A novelty contrabass trumpet appeared in 1962 on the TV show I've Got a Secret played by the tubist Don Butterfield. The instrument was built in c. 1925–1930 by the H. N. White Company in 18-foot B♭, the same register as the B♭ contrabass tuba and two octaves below the standard B♭ trumpet. It was loaned to the show from the Claremont College University musical instrument collection, which now resides in the Musical Instrument Museum in Phoenix, Arizona.

In 1967, the tubist Roger Bobo, then principal tuba with the Los Angeles Philharmonic, commissioned a contrabass trumpet from the Californian instrument maker George Strucel. Dissatisfied with the sound of his contrabass trombone while recording the Canzoni e Sonate by Gabrieli, Bobo had Strucel build an instrument in F in the shape of an enlarged bass trumpet, made from spare tubing and a bass trombone bell from the Bach factory.

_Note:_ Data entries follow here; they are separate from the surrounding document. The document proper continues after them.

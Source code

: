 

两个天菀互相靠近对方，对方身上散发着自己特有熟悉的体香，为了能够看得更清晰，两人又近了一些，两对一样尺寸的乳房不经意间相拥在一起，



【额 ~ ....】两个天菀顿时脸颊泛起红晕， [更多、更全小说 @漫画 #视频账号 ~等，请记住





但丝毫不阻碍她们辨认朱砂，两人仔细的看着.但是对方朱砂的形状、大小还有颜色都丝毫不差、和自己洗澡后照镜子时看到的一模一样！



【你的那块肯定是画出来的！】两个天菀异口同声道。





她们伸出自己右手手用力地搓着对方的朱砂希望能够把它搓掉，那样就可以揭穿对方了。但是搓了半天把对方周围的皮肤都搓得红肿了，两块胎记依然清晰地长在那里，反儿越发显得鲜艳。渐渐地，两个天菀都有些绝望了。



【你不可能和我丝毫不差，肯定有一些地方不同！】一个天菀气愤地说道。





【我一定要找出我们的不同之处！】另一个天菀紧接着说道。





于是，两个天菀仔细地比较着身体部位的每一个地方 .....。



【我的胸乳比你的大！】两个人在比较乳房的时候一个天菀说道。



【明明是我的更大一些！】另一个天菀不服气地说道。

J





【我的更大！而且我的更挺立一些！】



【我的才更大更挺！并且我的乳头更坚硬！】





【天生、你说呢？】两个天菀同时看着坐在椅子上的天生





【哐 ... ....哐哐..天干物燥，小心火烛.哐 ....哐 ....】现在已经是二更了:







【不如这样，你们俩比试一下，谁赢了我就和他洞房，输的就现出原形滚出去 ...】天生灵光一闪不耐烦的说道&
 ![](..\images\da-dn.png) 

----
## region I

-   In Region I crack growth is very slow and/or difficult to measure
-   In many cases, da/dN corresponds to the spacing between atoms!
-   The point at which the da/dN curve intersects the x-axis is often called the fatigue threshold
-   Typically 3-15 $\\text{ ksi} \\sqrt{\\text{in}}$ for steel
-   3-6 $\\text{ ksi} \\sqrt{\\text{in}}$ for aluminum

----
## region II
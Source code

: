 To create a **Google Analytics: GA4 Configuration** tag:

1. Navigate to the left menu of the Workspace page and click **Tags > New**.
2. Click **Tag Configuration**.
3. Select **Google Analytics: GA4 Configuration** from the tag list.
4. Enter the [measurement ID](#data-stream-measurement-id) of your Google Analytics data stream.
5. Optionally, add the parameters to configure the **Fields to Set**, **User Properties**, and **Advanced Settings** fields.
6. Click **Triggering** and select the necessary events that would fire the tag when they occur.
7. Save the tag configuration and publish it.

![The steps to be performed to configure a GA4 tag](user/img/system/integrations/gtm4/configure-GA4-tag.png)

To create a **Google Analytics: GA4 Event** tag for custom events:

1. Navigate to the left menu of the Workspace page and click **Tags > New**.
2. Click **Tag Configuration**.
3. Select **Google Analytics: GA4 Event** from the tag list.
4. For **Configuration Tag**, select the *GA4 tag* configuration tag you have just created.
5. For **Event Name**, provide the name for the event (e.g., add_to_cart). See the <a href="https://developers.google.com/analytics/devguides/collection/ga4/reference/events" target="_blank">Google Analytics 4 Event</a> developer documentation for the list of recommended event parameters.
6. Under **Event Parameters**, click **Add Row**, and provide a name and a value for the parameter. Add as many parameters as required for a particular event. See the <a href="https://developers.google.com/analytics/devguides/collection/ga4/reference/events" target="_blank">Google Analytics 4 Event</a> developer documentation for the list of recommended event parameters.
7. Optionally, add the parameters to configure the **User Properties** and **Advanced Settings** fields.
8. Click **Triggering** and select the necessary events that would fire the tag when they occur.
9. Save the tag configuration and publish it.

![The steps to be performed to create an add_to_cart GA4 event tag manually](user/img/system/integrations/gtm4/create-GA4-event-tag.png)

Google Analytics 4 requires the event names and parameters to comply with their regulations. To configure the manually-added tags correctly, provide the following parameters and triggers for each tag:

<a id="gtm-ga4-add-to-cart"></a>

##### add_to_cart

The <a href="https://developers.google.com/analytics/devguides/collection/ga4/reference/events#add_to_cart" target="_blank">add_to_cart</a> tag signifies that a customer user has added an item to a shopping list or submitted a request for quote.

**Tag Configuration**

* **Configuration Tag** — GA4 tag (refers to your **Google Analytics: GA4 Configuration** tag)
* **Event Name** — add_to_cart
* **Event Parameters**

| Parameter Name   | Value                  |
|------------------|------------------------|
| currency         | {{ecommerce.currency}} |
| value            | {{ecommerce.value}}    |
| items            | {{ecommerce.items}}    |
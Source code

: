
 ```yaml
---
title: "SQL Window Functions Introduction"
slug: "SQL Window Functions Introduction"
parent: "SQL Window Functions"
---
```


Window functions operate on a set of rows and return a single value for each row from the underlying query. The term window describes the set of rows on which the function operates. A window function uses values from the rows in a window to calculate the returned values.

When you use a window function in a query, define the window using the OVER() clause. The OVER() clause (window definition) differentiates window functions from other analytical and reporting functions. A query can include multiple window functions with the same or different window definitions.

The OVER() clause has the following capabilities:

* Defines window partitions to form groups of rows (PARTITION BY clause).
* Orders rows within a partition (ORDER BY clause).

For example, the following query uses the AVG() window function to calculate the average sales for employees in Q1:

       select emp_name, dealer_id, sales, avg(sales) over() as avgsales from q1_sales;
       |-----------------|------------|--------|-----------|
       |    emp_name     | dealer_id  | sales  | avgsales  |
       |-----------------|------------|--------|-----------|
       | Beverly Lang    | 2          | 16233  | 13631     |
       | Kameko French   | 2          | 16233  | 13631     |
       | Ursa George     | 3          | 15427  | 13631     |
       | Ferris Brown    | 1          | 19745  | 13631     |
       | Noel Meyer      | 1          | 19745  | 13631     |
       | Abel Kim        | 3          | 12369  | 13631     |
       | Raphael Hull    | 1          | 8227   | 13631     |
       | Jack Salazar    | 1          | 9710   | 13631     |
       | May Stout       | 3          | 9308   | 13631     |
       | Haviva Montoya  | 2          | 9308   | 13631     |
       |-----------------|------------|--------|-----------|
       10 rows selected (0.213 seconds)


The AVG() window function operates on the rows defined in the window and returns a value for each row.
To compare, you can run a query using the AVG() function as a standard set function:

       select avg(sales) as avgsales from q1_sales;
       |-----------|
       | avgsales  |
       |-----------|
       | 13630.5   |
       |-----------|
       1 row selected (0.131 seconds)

Later, in the 1990s Carl Kleinsteuber, then principal tuba with Residentie Orchestra in The Hague, made four similar contrabass trumpets, based on the Strucel design. He made them cheaply out of spare brass instrument parts as "fun" instruments, acknowledging the absence of any known repertoire. In the early 2000s, the Latvian trombonist Vairis Nartišs built four B♭ instruments, which he called subcontrabass trumpets. Two whereof are now in museum collections.

== Construction ==

The contrabass trumpet is only offered by one manufacturer, Lars Gerdt in Sweden. It is based on the Bobo-Strucel instrument in F and built to order, with three piston valves and a fourth rotary valve. Its 0.562 in cylindrical bore and 245 mm (9½ in) diameter bell are the same as a modern bass trombone, and it uses a small-shank tuba mouthpiece.

== Performance ==

The weight and unwieldy shape of contrabass trumpets make them difficult to hold up like a regular trumpet, so they are often played mounted to an adjustable floor rod. The timbre from the cylindrical-bore construction is similar to a bass or contrabass trombone, and the valves and similar range allow them to be readily substituted with a cimbasso.

== Repertoire ==

The contrabass trumpet, being a relatively recent invention, has no historical classical or jazz repertoire. Whilst it has not gained wide appeal, it occasionally appears in contemporary works. The Slovenian composer Igor Krivokapič includes one in his 2021 Symphony No. 5 Sedem trobent Apokalipse (lit. 'Seven Trumpets of the Apocalypse').